| You need to stop looking at this as if it were an exact science and start looking at it for what it is - an artform. I can tell you're the highly analytical type, and while there's nothing wrong with that, you gotta understand that attraction is based on emotion, and not logic. Very very detailed field reports don't exist because being so hung up on details doesn't lead to any form of success.
I imagine hooking up working in a bar is much easier than in an office job but for the process is largely the same.
I'll share two of my experiences on both sides of the spectrum.

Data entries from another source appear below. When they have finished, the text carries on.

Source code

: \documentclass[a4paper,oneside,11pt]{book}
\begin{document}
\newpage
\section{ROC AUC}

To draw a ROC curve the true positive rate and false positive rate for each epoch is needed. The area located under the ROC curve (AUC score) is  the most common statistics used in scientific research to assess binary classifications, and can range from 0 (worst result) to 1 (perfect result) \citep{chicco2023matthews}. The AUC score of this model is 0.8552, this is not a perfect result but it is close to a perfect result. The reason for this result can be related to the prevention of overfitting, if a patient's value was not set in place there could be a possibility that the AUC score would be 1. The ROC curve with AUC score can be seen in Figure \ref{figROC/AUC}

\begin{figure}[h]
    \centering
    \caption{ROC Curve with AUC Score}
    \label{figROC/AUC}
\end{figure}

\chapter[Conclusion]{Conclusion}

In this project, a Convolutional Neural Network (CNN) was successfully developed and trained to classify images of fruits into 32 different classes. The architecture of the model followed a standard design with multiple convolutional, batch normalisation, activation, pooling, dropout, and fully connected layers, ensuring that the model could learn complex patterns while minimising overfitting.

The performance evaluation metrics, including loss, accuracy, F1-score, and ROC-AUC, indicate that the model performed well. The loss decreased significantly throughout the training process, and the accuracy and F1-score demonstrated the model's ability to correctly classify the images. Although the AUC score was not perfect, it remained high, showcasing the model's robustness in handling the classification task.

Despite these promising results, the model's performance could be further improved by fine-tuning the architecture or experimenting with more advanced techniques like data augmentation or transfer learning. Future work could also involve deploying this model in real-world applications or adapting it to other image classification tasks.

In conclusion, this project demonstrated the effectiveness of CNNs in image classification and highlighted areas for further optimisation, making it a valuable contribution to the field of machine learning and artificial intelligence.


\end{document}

When I started working my current job, first day, I immediately set my eyes on 2 coworkers. One of them wasn't exactly my type but she was cute nonetheless.
The other I couldn't help but stare at for most of the first day meeting. And she noticed me looking at her once or twice.
Over the next few days I'd just randomly talk to her during coffee breaks or lunch breaks. I wasn't being friendly and fun, I was being flirty and fun.
Turns out she lived in the same part of town so before leaving work that day I asked if she wanted a lift. We began leaving work together regularly.
As we were driving home she asked if I liked the new job and how it's going. I told her that I'm deciding the fate of this new company I started working at, how I have to take my private jet for an important lunch meeting tomorrow, etc etc. Obvious exaggerations. She played along.
For some reason I mentioned I needed a few things from the mall, she said she needed some too, so I invited her to be my new fashion adviser and come with.
So she did, I continued flirting with her, teasing if she liked clothing I didn't and complimented if she liked things I did.
After shopping was done I suggested we go grab a few drinks since I didn't feel like going home yet. 5 cocktails later I mentioned something about going to the gym so she places her hand on my chest to measure my fitness. Obviously I do the exact same to her, since it's only fair. She playfully punches me in the arm.
Few minutes later we're on the dancefloor, I pull her in and kiss her. She's all kinds of sexy.
She didn't come home with me that night, but did a few days later.
We remained fuck buddies for about 6 months. That happened about two years ago. Had another fling with her this summer.
We're still good friends and occasionally hang out.
Second example.
New girl joined the office, had a nice ass. On her first day I saw her in the kitchen so I introduced myself, introduced her to a few people, asked a few questions here and there. Noticed she had an iPhone Gold so I evidently started giving her shit for it. iPhone and Princess became my nicknames for her.
Again, flirty and fun.
In the following days I just invited her to lunch breaks and/or coffee breaks, helping her integrate and get an overall look&feel.
Banter was ongoing during work since we use SPAM for Business. I was kinda having fun with myself sending her all kinds of sexually charged songs. Like The Weeknd.
Few weeks later we had a teambuilding event at hotel outside town. We danced, I kept escalating visibly turning her on and them abruptly stopping. About half hour later I tell her to come join me in my room for a few shots of Jägger - since my friend and I brought a couple of bottles that the hotel wasn't serving. She complies and sits on my bed while I get the bottle out. Did two shots, I get up, grab her hand, slam her against the wall and passionately kiss her.
You could almost feel the floor getting wet as clothes start flying.
And that's that. Few days later we're back at the office and I invite her for a game of ping pong in the rec room. We get there, and instead of making a left towards the table I push her to the right towards the bathroom. She figures out what's going on and you can see the cheekiest smile on her face. Women love feeling desired.
That was a good day.
The first girl was single.
The second was in a relationship. Still is actually. They just moved in together.
Either way the reason I'm pointing out being on great terms with these girls is because you typically will see people telling you to stay away from office affairs. I don't think you should stay away from a girl simply because you work together. Just don't go for crazy, it's that simple.
So there's my examples. Everything comes down to flirting and not being afraid to show interest. Kino ties in with escalating. If a girl isn't comfortable touching your hand she's not comfortable touching your lips. Pretty straight forward.
How fast you ask her out has everything to do with how fast you can build a connection with her. And that tends to be easier done at the workplace, because you see these people on a daily basis.